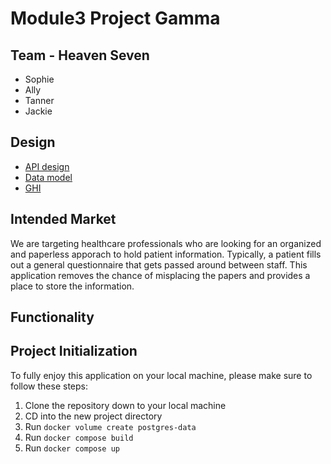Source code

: # Module3 Project Gamma

## Team - Heaven Seven

* Sophie
* Ally
* Tanner
* Jackie

## Design

- [API design](docs/apis.md)
- [Data model](docs/data-model.md)
- [GHI](docs/ghi.md)

## Intended Market
We are targeting healthcare professionals who are looking for an organized and paperless apporach to hold patient information.
Typically, a patient fills out a general questionnaire that gets passed around between staff. This application removes the chance of misplacing the papers and provides a place to store the information.

## Functionality

## Project Initialization

To fully enjoy this application on your local machine, please make sure to follow these steps:

1. Clone the repository down to your local machine
2. CD into the new project directory
3. Run `docker volume create postgres-data`
4. Run `docker compose build`
5. Run `docker compose up`
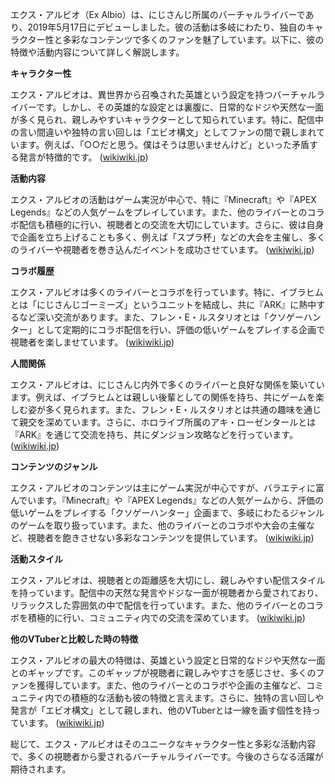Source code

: エクス・アルビオ（Ex Albio）は、にじさんじ所属のバーチャルライバーであり、2019年5月17日にデビューしました。彼の活動は多岐にわたり、独自のキャラクター性と多彩なコンテンツで多くのファンを魅了しています。以下に、彼の特徴や活動内容について詳しく解説します。

**キャラクター性**

エクス・アルビオは、異世界から召喚された英雄という設定を持つバーチャルライバーです。しかし、その英雄的な設定とは裏腹に、日常的なドジや天然な一面が多く見られ、親しみやすいキャラクターとして知られています。特に、配信中の言い間違いや独特の言い回しは「エビオ構文」としてファンの間で親しまれています。例えば、「○○だと思う。僕はそうは思いませんけど」といった矛盾する発言が特徴的です。 ([wikiwiki.jp](https://wikiwiki.jp/nijisanji/%E3%82%A8%E3%82%AF%E3%82%B9%E3%83%BB%E3%82%A2%E3%83%AB%E3%83%93%E3%82%AA/%E8%A9%B3%E3%81%97%E3%81%8F%E7%9F%A5%E3%82%8A%E3%81%9F%E3%81%84?utm_source=openai))

**活動内容**

エクス・アルビオの活動はゲーム実況が中心で、特に『Minecraft』や『APEX Legends』などの人気ゲームをプレイしています。また、他のライバーとのコラボ配信も積極的に行い、視聴者との交流を大切にしています。さらに、彼は自身で企画を立ち上げることも多く、例えば「スプラ杯」などの大会を主催し、多くのライバーや視聴者を巻き込んだイベントを成功させています。 ([wikiwiki.jp](https://wikiwiki.jp/nijisanji/%E3%82%A8%E3%82%AF%E3%82%B9%E3%83%BB%E3%82%A2%E3%83%AB%E3%83%93%E3%82%AA/%E8%A9%B3%E3%81%97%E3%81%8F%E7%9F%A5%E3%82%8A%E3%81%9F%E3%81%84?utm_source=openai))

**コラボ履歴**

エクス・アルビオは多くのライバーとコラボを行っています。特に、イブラヒムとは「にじさんじゴーミーズ」というユニットを結成し、共に『ARK』に熱中するなど深い交流があります。また、フレン・E・ルスタリオとは「クソゲーハンター」として定期的にコラボ配信を行い、評価の低いゲームをプレイする企画で視聴者を楽しませています。 ([wikiwiki.jp](https://wikiwiki.jp/nijisanji/%E3%82%A8%E3%82%AF%E3%82%B9%E3%83%BB%E3%82%A2%E3%83%AB%E3%83%93%E3%82%AA/%E8%A9%B3%E3%81%97%E3%81%8F%E7%9F%A5%E3%82%8A%E3%81%9F%E3%81%84/%E4%BA%BA%E9%96%93%E9%96%A2%E4%BF%82?utm_source=openai))

**人間関係**

エクス・アルビオは、にじさんじ内外で多くのライバーと良好な関係を築いています。例えば、イブラヒムとは親しい後輩としての関係を持ち、共にゲームを楽しむ姿が多く見られます。また、フレン・E・ルスタリオとは共通の趣味を通じて親交を深めています。さらに、ホロライブ所属のアキ・ローゼンタールとは『ARK』を通じて交流を持ち、共にダンジョン攻略などを行っています。 ([wikiwiki.jp](https://wikiwiki.jp/nijisanji/%E3%82%A8%E3%82%AF%E3%82%B9%E3%83%BB%E3%82%A2%E3%83%AB%E3%83%93%E3%82%AA/%E8%A9%B3%E3%81%97%E3%81%8F%E7%9F%A5%E3%82%8A%E3%81%9F%E3%81%84/%E4%BA%BA%E9%96%93%E9%96%A2%E4%BF%82?utm_source=openai))

**コンテンツのジャンル**

エクス・アルビオのコンテンツは主にゲーム実況が中心ですが、バラエティに富んでいます。『Minecraft』や『APEX Legends』などの人気ゲームから、評価の低いゲームをプレイする「クソゲーハンター」企画まで、多岐にわたるジャンルのゲームを取り扱っています。また、他のライバーとのコラボや大会の主催など、視聴者を飽きさせない多彩なコンテンツを提供しています。 ([wikiwiki.jp](https://wikiwiki.jp/nijisanji/%E3%82%A8%E3%82%AF%E3%82%B9%E3%83%BB%E3%82%A2%E3%83%AB%E3%83%93%E3%82%AA/%E8%A9%B3%E3%81%97%E3%81%8F%E7%9F%A5%E3%82%8A%E3%81%9F%E3%81%84?utm_source=openai))

**活動スタイル**

エクス・アルビオは、視聴者との距離感を大切にし、親しみやすい配信スタイルを持っています。配信中の天然な発言やドジな一面が視聴者から愛されており、リラックスした雰囲気の中で配信を行っています。また、他のライバーとのコラボを積極的に行い、コミュニティ内での交流を深めています。 ([wikiwiki.jp](https://wikiwiki.jp/nijisanji/%E3%82%A8%E3%82%AF%E3%82%B9%E3%83%BB%E3%82%A2%E3%83%AB%E3%83%93%E3%82%AA/%E8%A9%B3%E3%81%97%E3%81%8F%E7%9F%A5%E3%82%8A%E3%81%9F%E3%81%84?utm_source=openai))

**他のVTuberと比較した時の特徴**

エクス・アルビオの最大の特徴は、英雄という設定と日常的なドジや天然な一面とのギャップです。このギャップが視聴者に親しみやすさを感じさせ、多くのファンを獲得しています。また、他のライバーとのコラボや企画の主催など、コミュニティ内での積極的な活動も彼の特徴と言えます。さらに、独特の言い回しや発言が「エビオ構文」として親しまれ、他のVTuberとは一線を画す個性を持っています。 ([wikiwiki.jp](https://wikiwiki.jp/nijisanji/%E3%82%A8%E3%82%AF%E3%82%B9%E3%83%BB%E3%82%A2%E3%83%AB%E3%83%93%E3%82%AA/%E8%A9%B3%E3%81%97%E3%81%8F%E7%9F%A5%E3%82%8A%E3%81%9F%E3%81%84?utm_source=openai))

総じて、エクス・アルビオはそのユニークなキャラクター性と多彩な活動内容で、多くの視聴者から愛されるバーチャルライバーです。今後のさらなる活躍が期待されます。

-- -- --

**What the task asks:** The answer should be one number, the count of lines in the data that include the string "machine".

**Answer for this exercise:** 2